The Montgomery County Council Public Safety Committee voted 2-0 to approve an amendment to the Community Policing Act proposed by Council Member Nancy Navarro. The amendment, which was written in response to the public outcry from organizations such as the NAACP and the ACLU, removed some of the more controversial language in the original bill.
The original draft of the Community Policing Act stated “the Department must maintain and expand the School Resource Officer Program, in recognition of its value to the community.” This did not sit well with many civil rights organizations, who were vocal about their displeasure.

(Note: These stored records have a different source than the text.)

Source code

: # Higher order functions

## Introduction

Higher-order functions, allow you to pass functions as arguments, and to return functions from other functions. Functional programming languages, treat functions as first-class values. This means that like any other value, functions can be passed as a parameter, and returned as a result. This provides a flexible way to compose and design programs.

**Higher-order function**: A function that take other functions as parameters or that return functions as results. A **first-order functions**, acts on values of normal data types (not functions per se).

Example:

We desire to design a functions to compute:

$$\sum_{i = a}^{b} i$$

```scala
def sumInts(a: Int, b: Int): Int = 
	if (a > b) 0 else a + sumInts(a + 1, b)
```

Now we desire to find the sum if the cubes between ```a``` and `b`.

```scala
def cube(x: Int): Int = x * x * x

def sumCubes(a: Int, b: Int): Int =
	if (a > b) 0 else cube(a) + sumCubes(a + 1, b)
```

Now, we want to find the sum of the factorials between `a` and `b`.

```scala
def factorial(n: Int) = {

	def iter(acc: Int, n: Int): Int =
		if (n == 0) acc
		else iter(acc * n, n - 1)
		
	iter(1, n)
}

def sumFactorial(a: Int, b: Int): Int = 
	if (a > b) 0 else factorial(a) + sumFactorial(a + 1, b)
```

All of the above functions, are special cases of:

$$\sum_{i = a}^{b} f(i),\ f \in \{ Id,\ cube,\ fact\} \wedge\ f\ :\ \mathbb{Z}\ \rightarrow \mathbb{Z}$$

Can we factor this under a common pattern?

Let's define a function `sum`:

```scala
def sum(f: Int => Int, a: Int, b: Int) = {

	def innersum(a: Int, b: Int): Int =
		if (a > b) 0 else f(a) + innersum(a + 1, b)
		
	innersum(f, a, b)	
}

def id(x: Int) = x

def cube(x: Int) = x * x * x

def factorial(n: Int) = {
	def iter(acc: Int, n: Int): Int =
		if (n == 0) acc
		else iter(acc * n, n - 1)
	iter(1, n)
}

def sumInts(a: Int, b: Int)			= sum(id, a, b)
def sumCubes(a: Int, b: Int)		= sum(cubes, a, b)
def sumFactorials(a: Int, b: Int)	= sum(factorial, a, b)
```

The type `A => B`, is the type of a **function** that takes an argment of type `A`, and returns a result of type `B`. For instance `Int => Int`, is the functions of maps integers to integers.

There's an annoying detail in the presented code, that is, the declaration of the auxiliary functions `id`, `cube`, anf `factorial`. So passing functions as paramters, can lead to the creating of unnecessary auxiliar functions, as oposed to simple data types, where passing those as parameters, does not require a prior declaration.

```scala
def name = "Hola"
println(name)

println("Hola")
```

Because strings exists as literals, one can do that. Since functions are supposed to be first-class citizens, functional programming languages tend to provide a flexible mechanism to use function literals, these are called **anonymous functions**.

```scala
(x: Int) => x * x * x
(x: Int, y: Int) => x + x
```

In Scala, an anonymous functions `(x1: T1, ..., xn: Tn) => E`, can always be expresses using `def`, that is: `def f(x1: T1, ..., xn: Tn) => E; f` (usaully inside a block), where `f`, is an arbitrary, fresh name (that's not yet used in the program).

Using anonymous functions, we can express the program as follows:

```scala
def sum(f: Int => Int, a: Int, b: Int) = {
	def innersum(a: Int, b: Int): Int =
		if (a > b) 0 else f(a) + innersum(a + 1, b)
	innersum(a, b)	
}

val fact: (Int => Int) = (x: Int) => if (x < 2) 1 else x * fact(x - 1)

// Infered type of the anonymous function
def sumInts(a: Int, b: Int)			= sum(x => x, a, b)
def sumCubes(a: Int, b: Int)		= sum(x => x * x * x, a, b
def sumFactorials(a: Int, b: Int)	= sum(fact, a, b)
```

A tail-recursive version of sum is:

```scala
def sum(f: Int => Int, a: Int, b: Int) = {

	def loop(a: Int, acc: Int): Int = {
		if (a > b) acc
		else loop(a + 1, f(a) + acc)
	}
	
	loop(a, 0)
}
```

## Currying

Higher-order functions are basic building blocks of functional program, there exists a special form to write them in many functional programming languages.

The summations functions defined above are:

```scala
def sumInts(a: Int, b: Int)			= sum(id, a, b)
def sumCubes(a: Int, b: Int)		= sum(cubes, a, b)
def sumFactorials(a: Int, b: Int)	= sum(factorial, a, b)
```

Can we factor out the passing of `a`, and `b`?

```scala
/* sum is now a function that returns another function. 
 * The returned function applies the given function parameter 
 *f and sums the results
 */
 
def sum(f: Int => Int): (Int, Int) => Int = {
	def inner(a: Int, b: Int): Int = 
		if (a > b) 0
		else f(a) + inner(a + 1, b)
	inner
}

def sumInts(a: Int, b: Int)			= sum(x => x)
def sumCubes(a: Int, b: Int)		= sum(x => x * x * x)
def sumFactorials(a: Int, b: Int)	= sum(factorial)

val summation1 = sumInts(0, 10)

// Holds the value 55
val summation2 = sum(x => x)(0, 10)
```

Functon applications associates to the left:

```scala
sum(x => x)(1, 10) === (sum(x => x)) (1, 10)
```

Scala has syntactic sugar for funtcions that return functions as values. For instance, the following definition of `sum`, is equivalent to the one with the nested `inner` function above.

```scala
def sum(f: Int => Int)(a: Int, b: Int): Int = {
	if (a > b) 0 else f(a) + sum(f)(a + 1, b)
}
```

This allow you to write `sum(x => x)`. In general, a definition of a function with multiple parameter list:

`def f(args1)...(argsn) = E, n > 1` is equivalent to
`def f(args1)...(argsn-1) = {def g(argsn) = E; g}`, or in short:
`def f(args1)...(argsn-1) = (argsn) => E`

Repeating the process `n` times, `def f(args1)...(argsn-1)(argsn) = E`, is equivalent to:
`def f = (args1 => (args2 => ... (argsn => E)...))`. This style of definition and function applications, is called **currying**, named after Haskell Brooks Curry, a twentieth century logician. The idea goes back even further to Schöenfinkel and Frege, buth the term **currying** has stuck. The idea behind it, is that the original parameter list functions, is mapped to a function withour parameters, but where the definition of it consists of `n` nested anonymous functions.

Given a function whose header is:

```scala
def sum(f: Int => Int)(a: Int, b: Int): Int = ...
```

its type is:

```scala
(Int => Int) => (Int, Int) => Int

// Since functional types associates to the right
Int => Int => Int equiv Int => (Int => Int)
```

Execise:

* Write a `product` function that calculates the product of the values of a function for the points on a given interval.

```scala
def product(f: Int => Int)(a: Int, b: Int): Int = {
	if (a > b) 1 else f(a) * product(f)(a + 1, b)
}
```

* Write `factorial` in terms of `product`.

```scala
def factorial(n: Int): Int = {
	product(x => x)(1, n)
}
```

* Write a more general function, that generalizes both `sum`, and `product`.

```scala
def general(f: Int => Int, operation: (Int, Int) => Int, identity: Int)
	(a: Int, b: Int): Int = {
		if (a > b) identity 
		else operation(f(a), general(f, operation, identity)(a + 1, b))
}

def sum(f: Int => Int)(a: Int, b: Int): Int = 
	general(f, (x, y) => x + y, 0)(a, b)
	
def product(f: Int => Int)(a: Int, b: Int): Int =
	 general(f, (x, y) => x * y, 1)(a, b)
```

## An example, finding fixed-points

The Montgomery branch of the NAACP released this statement in response to the bill. “For some parents, the presence of SROs in schools alleviates their concerns about school safety. Those parents will point to the brave actions of an SRO to stop a school shooter in Great Mills, Md. However, for many other parents, the presence of an SRO undermines the academic environment and permits the escalation of routine administrative discipline.”
On top of removing the expansion of the School Resource Officer Program, the Navarro Amendment also tried to address other issues brought up with the initial bill.
The LGBTQ Democrats of Montgomery County pushed for several changes to the bill. These include the creation of a liaison officer program to help improve the relationship between law enforcement and the LGBTQ community, making sure the Department “ensures cultural competency throughout the Department and increase officer knowledge of the County’s diverse population”, and creating the Crisis Assitance Helping Out on the Streets (CAHOOTS) to make mental health professionals who are trained in de-escalation more readily available to deal with any potential mental health crisis. Navarro’s amendment addressed all of these issues.
The Community Policing Act will be put to a full council vote later this March.